Nancy Silverton apparently hasn’t made Mario “mad” in her partnership with Batali at nationally acclaimed Mozza restaurant. The brilliant pastry chef leapt into the national spotlight as an award-winning cookbook writer and founder of LaBrea Bakery. Trader Joe’s customers (like me with the addictive Fruit and Nut Loaf) may have been her bread and not even known it since the store private labels it. So do restaurants like Westside Tavern.

90210 celebrity chef Ludo Lefevre, was one of the first chefs to cook out of a truck and also at regular pop-up restaurants (a space created only for a day or a week) around town, both concepts now being copied in other cities, starting with NewYork.

Tender Greens chef-owners who met working at the high end Shutters at the Beach decided to “offer what they cooked at home,” combining cafeteria style service with a small menu of inexpensive dishes prepared with ingredients delivered straight from the farm, their concept now going national. The chefs proved their gourmet mettle at “90210” with a delicate salad dish with mussels.

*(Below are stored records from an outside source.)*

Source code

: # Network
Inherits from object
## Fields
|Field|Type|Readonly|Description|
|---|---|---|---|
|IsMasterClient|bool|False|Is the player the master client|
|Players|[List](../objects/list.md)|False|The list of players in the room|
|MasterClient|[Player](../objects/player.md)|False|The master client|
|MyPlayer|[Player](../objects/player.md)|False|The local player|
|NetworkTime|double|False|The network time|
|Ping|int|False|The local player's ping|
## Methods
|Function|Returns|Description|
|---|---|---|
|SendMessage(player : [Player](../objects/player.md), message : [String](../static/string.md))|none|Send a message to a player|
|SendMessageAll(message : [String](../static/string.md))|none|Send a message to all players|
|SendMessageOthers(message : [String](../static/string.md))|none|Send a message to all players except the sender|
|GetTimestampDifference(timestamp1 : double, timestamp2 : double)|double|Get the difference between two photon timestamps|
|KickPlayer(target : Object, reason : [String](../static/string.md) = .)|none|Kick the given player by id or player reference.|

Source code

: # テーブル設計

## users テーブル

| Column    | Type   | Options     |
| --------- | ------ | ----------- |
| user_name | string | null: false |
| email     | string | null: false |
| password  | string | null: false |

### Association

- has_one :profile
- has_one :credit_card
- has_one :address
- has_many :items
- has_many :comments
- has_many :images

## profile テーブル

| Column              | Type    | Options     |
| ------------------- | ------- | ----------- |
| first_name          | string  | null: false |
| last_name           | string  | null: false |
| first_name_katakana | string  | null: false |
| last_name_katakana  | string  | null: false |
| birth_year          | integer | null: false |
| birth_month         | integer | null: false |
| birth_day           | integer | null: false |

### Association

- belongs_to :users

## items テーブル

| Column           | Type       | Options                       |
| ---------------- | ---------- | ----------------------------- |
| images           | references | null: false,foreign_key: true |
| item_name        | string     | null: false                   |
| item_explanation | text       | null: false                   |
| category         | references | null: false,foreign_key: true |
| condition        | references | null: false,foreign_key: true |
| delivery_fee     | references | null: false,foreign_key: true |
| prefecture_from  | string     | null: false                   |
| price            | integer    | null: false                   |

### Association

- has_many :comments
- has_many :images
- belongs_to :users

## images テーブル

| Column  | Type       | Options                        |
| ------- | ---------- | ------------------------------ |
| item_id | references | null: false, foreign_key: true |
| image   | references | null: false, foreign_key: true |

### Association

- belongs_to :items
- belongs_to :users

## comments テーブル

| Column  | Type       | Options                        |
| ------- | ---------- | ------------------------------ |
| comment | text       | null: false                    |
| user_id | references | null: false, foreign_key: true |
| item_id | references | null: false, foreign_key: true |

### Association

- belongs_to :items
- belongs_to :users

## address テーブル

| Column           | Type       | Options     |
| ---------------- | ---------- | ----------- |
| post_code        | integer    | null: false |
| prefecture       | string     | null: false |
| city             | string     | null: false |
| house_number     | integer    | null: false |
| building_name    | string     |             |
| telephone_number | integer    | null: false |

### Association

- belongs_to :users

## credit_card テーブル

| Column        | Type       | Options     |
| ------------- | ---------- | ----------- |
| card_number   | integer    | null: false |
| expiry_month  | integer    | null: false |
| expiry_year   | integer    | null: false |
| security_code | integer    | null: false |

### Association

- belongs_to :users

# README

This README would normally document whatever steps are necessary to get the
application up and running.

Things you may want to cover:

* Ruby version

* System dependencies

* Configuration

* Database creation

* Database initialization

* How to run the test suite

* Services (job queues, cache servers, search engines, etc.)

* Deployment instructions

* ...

Wolfgang Puck is known for creating “casual California Cuisine,” primarily because his pie maker, Ed LaDou created the gourmet pizza for him, and also for California Pizza Kitchen.

Puck’s annual charity event, “ The American Food & Wine Festival,” is the closest in scope to the “Taste of Beverly Hills” but only a smattering of local chefs are invited to participate. It is ironic, or synchronistic, that international award-winning pastry chef Sherry Yard from Puck’s restaurants that hosts the event, is always “beating the band for our local cuisine and chefs.” Sherry, sunny and outgoing as always, was beaming at “90210” the first evenings dressed in fashionable “civilian clothes.”

L.A. Chefs greeting each other, who don’t often one another socially in our town without a center, brought back memories of the first food show 25 years ago, LA a La Carte, where owners also worked the booth and were excited to be there just because it was all so new. Two of the more famous ones were Celestino and Gaicomo Drago of the Drago empire were in the house. The new guard was represented by Luke Nicola, son of low-key mainstay, owner-chef Larry Nicola of Nic’s.

The difference these days is the influence and impact of the media, both local and national, a fostering a family via radio, TV and internet. Local restaurant owner and radio host Evan Kleiman may have curated the 90210 event to “recognize the diversity of neighborhoods that have shaped and inspired the Los Angeles culinary scene” but it was sponsored by national Food and Wine Magazine, the Food Television Network (and its new baby, the Cooking Channel) and LG Kitchen Appliances.

Kleiman herself, celebrating a quarter of a century at Angeli and lovingly serving pasta at 90210, is now known as much for hosting KCRW’s “Good Food” as for her restaurant.

Campanile founders Nancy Silverston and Mark Peel, who met and worked in the first Spago were at opposite ends of the two tents. Nancy personally put her own touches on her Italian-style farm veggie and cheese plates. At the exact opposite corner of the tent across the way,, her ex, owner Mark Peel, represented Campanile, and new concepts at The Tar Pit and The Pointe.

The Tar Pit served an unusual Marguey Mescal, delicious. Mark, served the grilled cheese sandwiches, the buzz of the crowd, a Campanile signature Thursday night for over a decade now. He chided guests (like me) who didn’t want to eat bread “because it’s part of the dish that makes it the dish,” he chuckled. As further enticement he added, “Even Nancy eats bread now.”